Bölüm 21 'Veda'

10 4 0
                                    

Çağrı'nın Anlatımıyla

19.07.2022/Çarşamba/

Pars, Emre hakkında öğrendiği her şeyi mesaj olarak atmıştı. Daha önce bir suç işlememiş, böyle bir girişimde de bulunmamıştı. Yani; şiddet haberleri, gerçekten de medyanın uydurması olabilirdi. Fakat kolundaki morluklar için herhangi bir fikrim yoktu. Çünkü Eylem, sürekli bir yerlere çarpan birisi değildi. Kendine zarar verecek birisi de değildi.

Ekrana sürekli bakmaktan başım ağrımıştı. Saate baktım, 02.33. Telefonun ekranını kapatıp, gözlerimi sıktım. Şakaklarıma bastırıp ağrıyı durdurmaya çalışsam da işe yaramadı. Koltuğun üzerine koyduğum telefonum titremeye başladı. Numara kayıtlı değildi ama kayıtlı olmasına gerek yoktu. Yanılmamak için tekrar tekrar okudum numarayı. Eğer birkaç saniye daha beklesem kapanacağını bildiğim için telefonu açtım ama hiçbir şey söylemedim. O da söylemedi.

Sonra bir hıçkırık yükseldi telefonun diğer ucundan.

"Lütfen, cevap vermesen bile dinle beni. Yalnızca dinle, kapatma." Cevap vermedim.

"Her şey için çok özür dilerim. Bunu söylediğim için öyle utanıyorum ki, kalbim sıkışıyor." Cümlelerini toparlayamıyordu.

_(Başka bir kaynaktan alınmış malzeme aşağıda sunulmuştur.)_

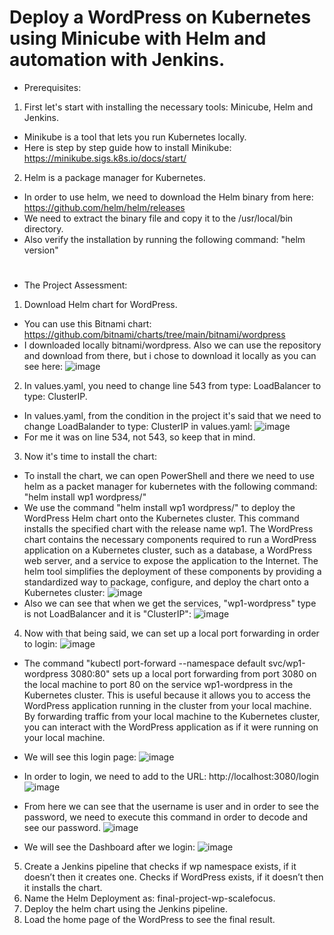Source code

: # Deploy a WordPress on Kubernetes using Minicube with Helm and automation with Jenkins.
- Prerequisites:
1. First let's start with installing the necessary tools: Minicube, Helm and Jenkins.
- Minikube is a tool that lets you run Kubernetes locally.
- Here is step by step guide how to install Minikube: https://minikube.sigs.k8s.io/docs/start/

2. Helm is a package manager for Kubernetes. 
- In order to use helm, we need to download the Helm binary from here: https://github.com/helm/helm/releases
- We need to extract the binary file and copy it to the /usr/local/bin directory.
- Also verify the installation by running the following command: "helm version"
#
- The Project Assessment:
1. Download Helm chart for WordPress. 
- You can use this Bitnami chart: https://github.com/bitnami/charts/tree/main/bitnami/wordpress 
- I downloaded locally bitnami/wordpress. Also we can use the repository and download from there, but i chose to download it locally as you can see here:
![image](https://github.com/Stan15321/Final-Project-Assessment-for-Scalefocus-Academy/assets/109627707/33817c2e-4e90-4778-a84a-40a75872f608)

2. In values.yaml, you need to change line 543 from type: LoadBalancer to type: ClusterIP.
- In values.yaml, from the condition in the project it's said that we need to change LoadBalander to type: ClusterIP in values.yaml:
![image](https://github.com/Stan15321/Final-Project-Assessment-for-Scalefocus-Academy/assets/109627707/fe53203e-2da0-4700-95c1-fe8b5934402e)
- For me it was on line 534, not 543, so keep that in mind.
3. Now it's time to install the chart: 
- To install the chart, we can open PowerShell and there we need to use helm as a packet manager for kubernetes with the following command: "helm install wp1 wordpress/"
- We use the command "helm install wp1 wordpress/" to deploy the WordPress Helm chart onto the Kubernetes cluster. This command installs the specified chart with the release name wp1. The WordPress chart contains the necessary components required to run a WordPress application on a Kubernetes cluster, such as a database, a WordPress web server, and a service to expose the application to the Internet. The helm tool simplifies the deployment of these components by providing a standardized way to package, configure, and deploy the chart onto a Kubernetes cluster:
![image](https://github.com/Stan15321/Final-Project-Assessment-for-Scalefocus-Academy/assets/109627707/1268cb83-c65c-42f7-bcbd-8692b4995b0a)
- Also we can see that when we get the services, "wp1-wordpress" type is not LoadBalancer and it is "ClusterIP":
![image](https://github.com/Stan15321/Final-Project-Assessment-for-Scalefocus-Academy/assets/109627707/99b78532-cc24-4dbd-8052-219cb44538e6)

4. Now with that being said, we can set up a local port forwarding in order to login:
![image](https://github.com/Stan15321/Final-Project-Assessment-for-Scalefocus-Academy/assets/109627707/ac7a20fb-b35b-41dc-9ad3-0155d8cc66df)
- The command "kubectl port-forward --namespace default svc/wp1-wordpress 3080:80" sets up a local port forwarding from port 3080 on the local machine to port 80 on the service wp1-wordpress in the Kubernetes cluster. This is useful because it allows you to access the WordPress application running in the cluster from your local machine. By forwarding traffic from your local machine to the Kubernetes cluster, you can interact with the WordPress application as if it were running on your local machine.
- We will see this login page:
![image](https://github.com/Stan15321/Final-Project-Assessment-for-Scalefocus-Academy/assets/109627707/76b7d6dc-ba04-4e0c-8f7f-7e4252319a98)

- In order to login, we need to add to the URL: http://localhost:3080/login
![image](https://github.com/Stan15321/Final-Project-Assessment-for-Scalefocus-Academy/assets/109627707/601d5dab-4cd7-4a56-bf73-7e00c691c80c)

- From here we can see that the username is user and in order to see the password, we need to execute this command in order to decode and see our password.
![image](https://github.com/Stan15321/Final-Project-Assessment-for-Scalefocus-Academy/assets/109627707/e640d6a3-4178-46ea-ab81-a149650339ce)

- We will see the Dashboard after we login:
![image](https://github.com/Stan15321/Final-Project-Assessment-for-Scalefocus-Academy/assets/109627707/b9e3a82b-cf57-40f2-8ec6-dbf6c7249b94)



5. Create a Jenkins pipeline that checks if wp namespace exists, if it doesn’t then it creates one.
Checks if WordPress exists, if it doesn’t then it installs the chart.
4. Name the Helm Deployment as: final-project-wp-scalefocus.
5. Deploy the helm chart using the Jenkins pipeline.
6. Load the home page of the WordPress to see the final result.
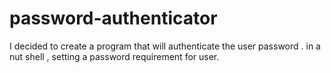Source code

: # password-authenticator
I decided to create a program that will authenticate the user password . in a nut shell , setting a password requirement for  user.

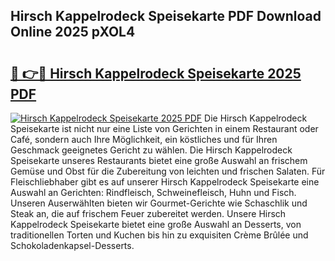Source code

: ## Hirsch Kappelrodeck Speisekarte PDF Download Online 2025 pXOL4

# <h2><a href="http://gceghv.nevu.top/?p=Hirsch+Kappelrodeck+Speisekarte">🔗 👉🔴 Hirsch Kappelrodeck Speisekarte 2025 PDF</a></h2>

[![Hirsch Kappelrodeck Speisekarte 2025 PDF](https://i.imgur.com/dBaPXMq.png)](http://gceghv.nevu.top/?p=Hirsch+Kappelrodeck+Speisekarte)
Die Hirsch Kappelrodeck Speisekarte ist nicht nur eine Liste von Gerichten in einem Restaurant oder Café, sondern auch Ihre Möglichkeit, ein köstliches und für Ihren Geschmack geeignetes Gericht zu wählen. Die Hirsch Kappelrodeck Speisekarte unseres Restaurants bietet eine große Auswahl an frischem Gemüse und Obst für die Zubereitung von leichten und frischen Salaten. Für Fleischliebhaber gibt es auf unserer Hirsch Kappelrodeck Speisekarte eine Auswahl an Gerichten: Rindfleisch, Schweinefleisch, Huhn und Fisch. Unseren Auserwählten bieten wir Gourmet-Gerichte wie Schaschlik und Steak an, die auf frischem Feuer zubereitet werden. Unsere Hirsch Kappelrodeck Speisekarte bietet eine große Auswahl an Desserts, von traditionellen Torten und Kuchen bis hin zu exquisiten Crème Brûlée und Schokoladenkapsel-Desserts.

Yine bir şey söylemedim.

"Kendimi yapayalnız hissediyorum Güzeşte'm. Sana yaptıklarım için beni hiç affetme olur mu?" Ağlıyordu ama bu onun hiç umurunda değildi. Konuşmasını engellemiyormuş gibi davranıyordu.

"Şu an sana sarılmayı çok istiyorum ama karşımda bile olsan bunu yapmaya hakkım yok."

"Neler yaşadığımı niye anlatamıyorum Çağrı?!" dedi birden bağırarak. Gözümden bir damla yaş akmıştı.

"Buna hakkım yok biliyorum ama bir şey isteyeceğim, son kez, gerçekten son kez görsem seni. Yemin ederim bir daha hiçbir şey istemeyeceğim. Hiç yaşamıyormuş gibi olacağım, yok olacağım yemin ederim." Bir damla yaş daha kayıp gitti.

"Lütfen Çağrı, yalvarırım. Konuşmasan da otur karşımda, olmaz mı?" Çaresizliği paramparça etti beni. Bir zamanlar aynı evde uyandığımız kadının bu hâle düşmesi nefesimi kesti. Olabildiğince büyük bir nefes aldım ve kendimin bile beklemediği bir anda melodiler döküldü dudaklarımdan kısık bir sesle.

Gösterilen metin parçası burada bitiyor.